Kubernetes is a leader when it comes to container orchestration. This blog answers why using Kubernetes is essential for your enterprise and a quick introduction to Kubernetes Architecture.
What Is Kubernetes?
Kubernetes is an open-source container orchestration tool that enables administrators to seamlessly deploy, manage and scale containerized apps in a wide variety of production environments. It abstracts the underlying host infrastructure from the application. This way, apps that are decoupled into multiple containers can run as a single unit. The tool handles the entire lifecycle of container apps. It was initially developed by Google to manage large-scale container apps in production environments.

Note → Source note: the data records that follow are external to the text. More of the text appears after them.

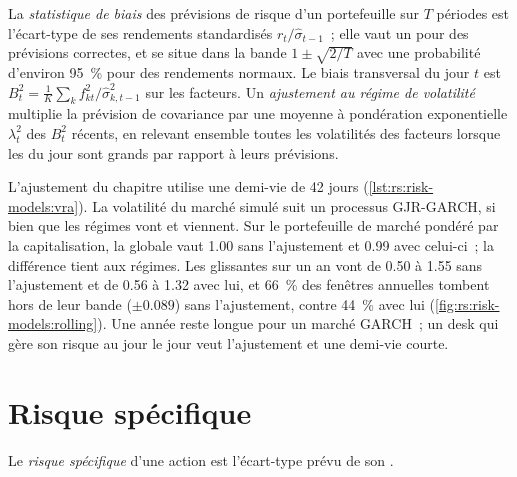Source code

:\begin{definition}\label{def:rs:risk-models:bias}
La \emph{statistique de biais} des prévisions de risque d'un portefeuille sur $T$ périodes est l'écart-type de ses rendements standardisés
$r_t/\hat\sigma_{t-1}$~; elle vaut un pour des prévisions correctes, et se situe dans la bande $1 \pm \sqrt{2/T}$ avec une probabilité d'environ 95~\% pour des rendements normaux. Le biais transversal du
jour $t$ est $B_t^2 = \frac1K\sum_k f_{kt}^2/\hat\sigma_{k,t-1}^2$ sur les facteurs. Un \emph{ajustement au régime de volatilité}
multiplie la prévision de covariance par une moyenne à pondération exponentielle $\lambda_t^2$ des $B_t^2$ récents, en relevant ensemble toutes les volatilités des facteurs lorsque les  du jour
sont grands par rapport à leurs prévisions.
\end{definition}

L'ajustement du chapitre utilise une demi-vie de 42 jours (\cref{lst:rs:risk-models:vra}). La volatilité du marché simulé suit un processus GJR-GARCH, si bien que les régimes
vont et viennent. Sur le portefeuille de marché pondéré par la capitalisation, la  globale vaut 1.00 sans l'ajustement et 0.99 avec celui-ci~; la différence tient aux régimes.
Les  glissantes sur un an vont de 0.50 à 1.55 sans l'ajustement et de 0.56 à 1.32 avec lui, et 66~\% des fenêtres annuelles tombent hors de leur bande
($\pm 0.089$) sans l'ajustement, contre 44~\% avec lui (\cref{fig:rs:risk-models:rolling}). Une année reste longue pour un marché GARCH~; un desk qui gère son risque
au jour le jour veut l'ajustement et une demi-vie courte.

\section{Risque spécifique}

\begin{definition}\label{def:rs:risk-models:specific}
Le \emph{risque spécifique} d'une action est l'écart-type prévu de son .
\end{definition}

Even though Google donated Kubernetes to the Cloud Native Computing Foundation (CNCF) in 2014, it continues to contribute to the development of Kubernetes actively.
Kubernetes was written in the Go programming language. It works on a wide variety of platforms and cloud deployment models. By organizing apps into a cluster of containers that run on a virtualized host OS, Kubernetes enables businesses to manage IT workloads efficiently. It uses a Master / Worker architecture wherein a master node controls and manages worker nodes that execute container workloads via an API Server.
Before delving deep into why use Kubernetes, it is important to understand what container orchestration is all about.
What Is a Container Orchestration System?
As the name suggests, a container orchestration system orchestrates container management tasks. Be it creating a container, deploying, or terminating it, the container orchestration system powered by a containerization tool manages the entire lifecycle. It enables you to manage a fleet of containerized apps distributed across multiple deployment environments.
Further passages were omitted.